Agustín Pacheco vende pastel na saída de um terminal de ônibus na periferia de Guayaquil. Quando ele se mudou para o bairro, o local servia como lixão. Acostumado a ter somente o essencial para vestir e comer durante seus 57 anos de existência, o ambulante jamais pensou possuir renda ou patrimônio de sobra.

No ano passado, a vida o surpreendeu... e para o mal: foi extorquido. O papo foi direto: "Plata o plomo" [dinheiro ou chumbo].

Ele deveria pagar aos criminosos US$ 5. Ou, na sua visão, metade do faturamento de um dia bom.

Dono de lábia aguçada, ele deu a volta nos criminosos. Justificou que vende cada pastel a US$ 0,50. Os doces custam ainda menos. Acrescentou que não há empregos no Equador, principalmente para um cadeirante, e que um ambulante tem muita concorrência.

Até os cachorros entraram no meio. Disse que os três são temperamentais e, às vezes, rosnam e mostram os dentes para os clientes, que desistem da compra. Mas não há como ficar sem Cholo, Ruffo e Tachito. O trio é proteção contra moleques que passam correndo e levam os produtos sem pagar.

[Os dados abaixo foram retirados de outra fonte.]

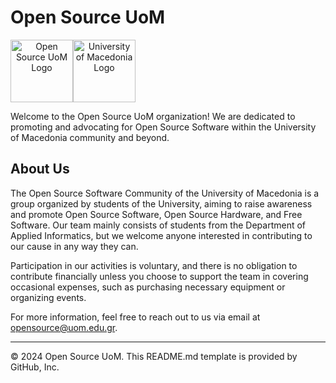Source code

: # Open Source UoM

<div style="display: flex; text-align: center;">
    <img src="https://gitlab.com/opensourceuom/hello-world/uploads/eb5c2cd5249ed2e99fa9592073fcee70/logo_icon-01.jpg" alt="Open Source UoM Logo" width="100">
    <img src="https://www.uom.gr/site/images/logo.png" alt="University of Macedonia Logo" width="100">
</div>

Welcome to the Open Source UoM organization! We are dedicated to promoting and advocating for Open Source Software within the University of Macedonia community and beyond.

## About Us

The Open Source Software Community of the University of Macedonia is a group organized by students of the University, aiming to raise awareness and promote Open Source Software, Open Source Hardware, and Free Software. Our team mainly consists of students from the Department of Applied Informatics, but we welcome anyone interested in contributing to our cause in any way they can.

Participation in our activities is voluntary, and there is no obligation to contribute financially unless you choose to support the team in covering occasional expenses, such as purchasing necessary equipment or organizing events.

For more information, feel free to reach out to us via email at opensource@uom.edu.gr.

---

© 2024 Open Source UoM. This README.md template is provided by GitHub, Inc.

Ele ainda se declarou afeiçoado aos cachorros. "São as companhias mais amorosas que eu poderia ter", justificou, na conversa para não entregar o valor exigido.

O combinado foi pagar a extorsão em pastel mesmo. De tempos em tempos, os criminosos passam pelo local e saem da barraca mastigando. O ambulante diz crer que só teve sucesso na negociação porque eram "ladrões de galinha".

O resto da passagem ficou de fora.